Right, like RAID 1, but at the network level.
>> I understand the concepts of using DRBD and replicating block devices as
>> well as creating a full separate cluster for fail-over, but I'm hoping
>> to build redundancy into a single cluster without having to duplicate my
>> network with a bunch of active/passive machine combinations.
>
> Using a reliable (some form of RAID -- which drbd qualifies as) shared
> storage device is the only way to mitigate the SPOF scenario with Lustre
> currently.
>
> As far as duplication, etc. there is no reason why you cannot mirror
> your drbd devices amongst the hardware you have currently (i.e pair your
> machines up and create drbd based, mirrored devices) and along with some
> form of failover (i.e.
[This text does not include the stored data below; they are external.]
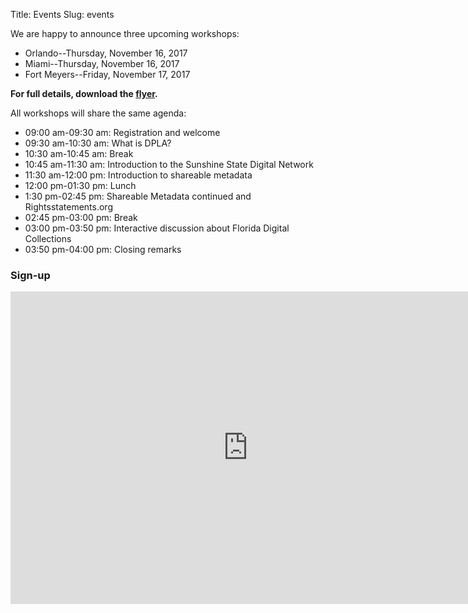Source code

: Title: Events
Slug: events

We are happy to announce three upcoming workshops:

* Orlando--Thursday, November 16, 2017
* Miami--Thursday, November 16, 2017
* Fort Meyers--Friday, November 17, 2017

**For full details, download the [flyer](../theme/SSDNFall2017WorkshopFlyer.pdf).**

All workshops will share the same agenda:

* 09:00 am-09:30 am: Registration and welcome
* 09:30 am-10:30 am: What is DPLA?
* 10:30 am-10:45 am: Break
* 10:45 am-11:30 am: Introduction to the Sunshine State Digital Network
* 11:30 am-12:00 pm: Introduction to shareable metadata
* 12:00 pm-01:30 pm: Lunch
* 1:30 pm-02:45 pm: Shareable Metadata continued and Rightsstatements.org
* 02:45 pm-03:00 pm: Break
* 03:00 pm-03:50 pm: Interactive discussion about Florida Digital Collections
* 03:50 pm-04:00 pm: Closing remarks

### Sign-up

<iframe src="https://docs.google.com/forms/d/e/1FAIpQLSehmQmf0O7vHFUqHhROv3JIBDaau2Oh7ktMy_ir2URA-p9Xtw/viewform?embedded=true" width="760" height="500" frameborder="0" marginheight="0" marginwidth="0">Loading...</iframe>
HA heartbeat) to get some redundancy.
>
> If you were already resigned to halving your storage by mirroring OSTs
> at the Lustre layer, dropping that mirroring down to drbd should not
> impose any more significant costs. Or maybe I'm misunderstanding your
> concerns with using drbd.
I have configured a DRBD system with heartbeat in my lab tests and it
seems to work well enough, but I haven't tied it into Lustre just yet.
I was concerned about the frailty of a system that requires all 3
(lustre, drbd, and heartbeat) to magically work in unison.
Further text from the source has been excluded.